6. Conclusion related to the importance of stromal cells (fibroblasts): The authors have concluded in the article that stromal cells do not play any direct role in cellular migration for both cancer and endothelial cells. However, as observed in Figure 3d, the number of fibroblasts present within their model is much less than established in vivo observations wherein very high fibrosis is observed. Hence, this raises questions regarding their observations and conclusion related to the importance of tumour stroma and stromal cells.
7. Lack of well written experimental method: The experimental methods and materials sections lacked a detailed note of the methods employed, making it difficult to duplicate this TME model. This is also applicable to the image analysis based quantification methods.
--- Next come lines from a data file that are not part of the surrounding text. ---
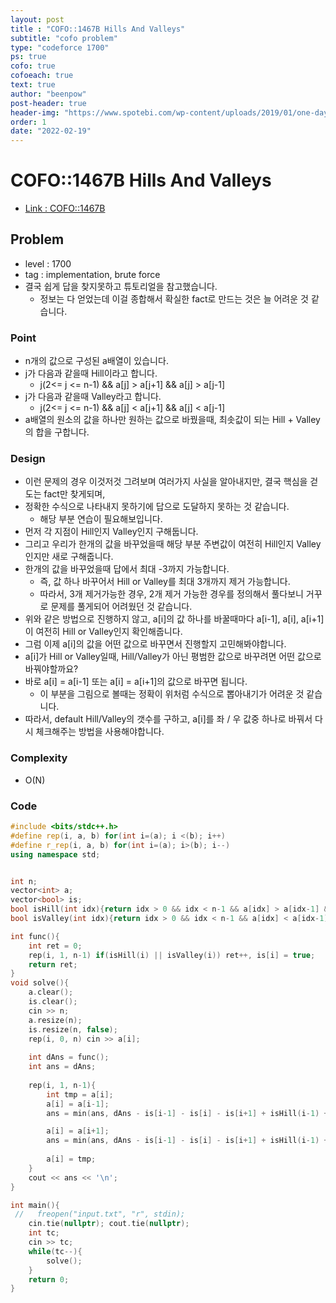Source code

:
 ```yaml
---
layout: post
title : "COFO::1467B Hills And Valleys"
subtitle: "cofo problem"
type: "codeforce 1700"
ps: true
cofo: true
cofoeach: true
text: true
author: "beenpow"
post-header: true
header-img: "https://www.spotebi.com/wp-content/uploads/2019/01/one-day-day-one-workout-motivation-spotebi.jpg"
order: 1
date: "2022-02-19"
---
```

# COFO::1467B Hills And Valleys
- [Link : COFO::1467B](https://codeforces.com/problemset/problem/1467/B)


## Problem 

- level : 1700
- tag : implementation, brute force
- 결국 쉽게 답을 찾지못하고 튜토리얼을 참고했습니다.
  - 정보는 다 얻었는데 이걸 종합해서 확실한 fact로 만드는 것은 늘 어려운 것 같습니다.

### Point
- n개의 값으로 구성된 a배열이 있습니다.
- j가 다음과 같을때 Hill이라고 합니다.
	- j(2<= j <= n-1) && a[j] > a[j+1] && a[j] > a[j-1]
- j가 다음과 같을때 Valley라고 합니다.
	- j(2<= j <= n-1) && a[j] < a[j+1] && a[j] < a[j-1]
- a배열의 원소의 값을 하나만 원하는 값으로 바꿨을때, 최솟값이 되는 Hill + Valley의 합을 구합니다.

### Design
- 이런 문제의 경우 이것저것 그려보며 여러가지 사실을 알아내지만, 결국 핵심을 걷도는 fact만 찾게되며,
- 정확한 수식으로 나타내지 못하기에 답으로 도달하지 못하는 것 같습니다.
  - 해당 부분 연습이 필요해보입니다.
- 먼저 각 지점이 Hill인지 Valley인지 구해둡니다.
- 그리고 우리가 한개의 값을 바꾸었을때 해당 부분 주변값이 여전히 Hill인지 Valley인지만 새로 구해줍니다.
- 한개의 값을 바꾸었을때 답에서 최대 -3까지 가능합니다.
  - 즉, 값 하나 바꾸어서 Hill or Valley를 최대 3개까지 제거 가능합니다.
  - 따라서, 3개 제거가능한 경우, 2개 제거 가능한 경우를 정의해서 풀다보니 거꾸로 문제를 풀게되어 어려웠던 것 같습니다.
- 위와 같은 방법으로 진행하지 않고, a[i]의 값 하나를 바꿀때마다 a[i-1], a[i], a[i+1]이 여전히 Hill or Valley인지 확인해줍니다.
- 그럼 이제 a[i]의 값을 어떤 값으로 바꾸면서 진행할지 고민해봐야합니다.
- a[i]가 Hill or Valley일때, Hill/Valley가 아닌 평범한 값으로 바꾸려면 어떤 값으로 바꿔야할까요?
- 바로 a[i] = a[i-1] 또는 a[i] = a[i+1]의 값으로 바꾸면 됩니다.
  - 이 부분을 그림으로 볼때는 정확이 위처럼 수식으로 뽑아내기가 어려운 것 같습니다.
- 따라서, default Hill/Valley의 갯수를 구하고, a[i]를 좌 / 우 값중 하나로 바꿔서 다시 체크해주는 방법을 사용해야합니다.

### Complexity
- O(N)

### Code

```cpp
#include <bits/stdc++.h>
#define rep(i, a, b) for(int i=(a); i <(b); i++)
#define r_rep(i, a, b) for(int i=(a); i>(b); i--)
using namespace std;


int n;
vector<int> a;
vector<bool> is;
bool isHill(int idx){return idx > 0 && idx < n-1 && a[idx] > a[idx-1] && a[idx] > a[idx+1];}
bool isValley(int idx){return idx > 0 && idx < n-1 && a[idx] < a[idx-1] && a[idx] < a[idx+1];}

int func(){
    int ret = 0;
    rep(i, 1, n-1) if(isHill(i) || isValley(i)) ret++, is[i] = true;
    return ret;
}
void solve(){
    a.clear();
    is.clear();
    cin >> n;
    a.resize(n);
    is.resize(n, false);
    rep(i, 0, n) cin >> a[i];
    
    int dAns = func();
    int ans = dAns;
    
    rep(i, 1, n-1){
        int tmp = a[i];
        a[i] = a[i-1];
        ans = min(ans, dAns - is[i-1] - is[i] - is[i+1] + isHill(i-1) + isValley(i-1) + isHill(i) + isValley(i) + isHill(i+1) + isValley(i+1));

        a[i] = a[i+1];
        ans = min(ans, dAns - is[i-1] - is[i] - is[i+1] + isHill(i-1) + isValley(i-1) + isHill(i) + isValley(i) + isHill(i+1) + isValley(i+1));
        
        a[i] = tmp;
    }
    cout << ans << '\n';
}

int main(){
 //   freopen("input.txt", "r", stdin);
    cin.tie(nullptr); cout.tie(nullptr);
    int tc;
    cin >> tc;
    while(tc--){
        solve();
    }
    return 0;
}
```
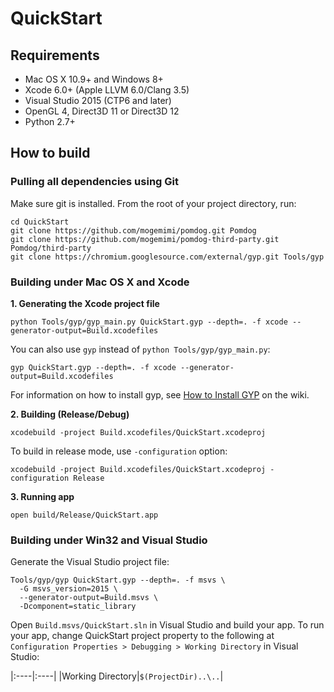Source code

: # QuickStart

## Requirements

* Mac OS X 10.9+ and Windows 8+
* Xcode 6.0+ (Apple LLVM 6.0/Clang 3.5)
* Visual Studio 2015 (CTP6 and later)
* OpenGL 4, Direct3D 11 or Direct3D 12
* Python 2.7+

## How to build

### Pulling all dependencies using Git

Make sure git is installed.
From the root of your project directory, run:

```shell
cd QuickStart
git clone https://github.com/mogemimi/pomdog.git Pomdog
git clone https://github.com/mogemimi/pomdog-third-party.git Pomdog/third-party
git clone https://chromium.googlesource.com/external/gyp.git Tools/gyp
```

### Building under Mac OS X and Xcode

**1. Generating the Xcode project file**

```shell
python Tools/gyp/gyp_main.py QuickStart.gyp --depth=. -f xcode --generator-output=Build.xcodefiles
```

You can also use `gyp` instead of `python Tools/gyp/gyp_main.py`:

```shell
gyp QuickStart.gyp --depth=. -f xcode --generator-output=Build.xcodefiles
```

For information on how to install gyp, see [How to Install GYP](https://github.com/mogemimi/pomdog/wiki/How-to-Install-GYP) on the wiki.

**2. Building (Release/Debug)**

```shell
xcodebuild -project Build.xcodefiles/QuickStart.xcodeproj
```

To build in release mode, use `-configuration` option:

```shell
xcodebuild -project Build.xcodefiles/QuickStart.xcodeproj -configuration Release
```

**3. Running app**

```shell
open build/Release/QuickStart.app
```

### Building under Win32 and Visual Studio

Generate the Visual Studio project file:

```shell
Tools/gyp/gyp QuickStart.gyp --depth=. -f msvs \
  -G msvs_version=2015 \
  --generator-output=Build.msvs \
  -Dcomponent=static_library
```

Open `Build.msvs/QuickStart.sln` in Visual Studio and build your app.
To run your app, change QuickStart project property to the following
at `Configuration Properties > Debugging > Working Directory` in Visual Studio:

|:----|:----|
|Working Directory|`$(ProjectDir)..\..`|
A more thorough and well explained methods section would have been appreciated by the research community.

Figure 3: a) Photo of a 3D printed culture chamber for tests of guided tumor cell dissemination. b) Confocal images of the top view (upper panel) and cross section (lower panel) of a representative microchannel lined by HUVECs within a fibrin gel, showing the lumen of the vessel. c) Fluorescence images showing a vessel perfused by fluorescent dye. d) Composite image showing a representative tumor model before laser-triggered rupture of EGF and VEGF capsules. e) Panoramic fluorescence images showing sprouts generated from a main vessel and their extension toward a single direction over time, indicating guided sprouting angiogenesis by VEGF capsules. f) Bar chart showing the expression of EGF, VEGF, EGFR, and VEGFR of A549s (upper panel) and HUVECs (lower panel) when mono cell-cultured (gray) and co-cell-cultured without (blue) and with (red) EGF and VEGF within fibrin gels (normalized by the levels of each mono cell-cultured samples, mean± s.d. n = 3 per group, g) Fluorescence images of a metastatic model on days 3, 6, 9, and 12, showing that A549s approach and enter the vasculature through the fibroblast-laden fibrin gel. h) Plots of the population of disseminated A549s detected in the collection chamber versus time. (mean±s.d., n = 3 per group). Scale bar: 500 μm

Overall in conclusion, this article brings to the forefront emerging techniques useful for 3D tissue engineering, especially in the area of 3D in vitro models and adds valuable information to the field of in vitro TME models. There are some gaps in the current paper which requires future studies in this area.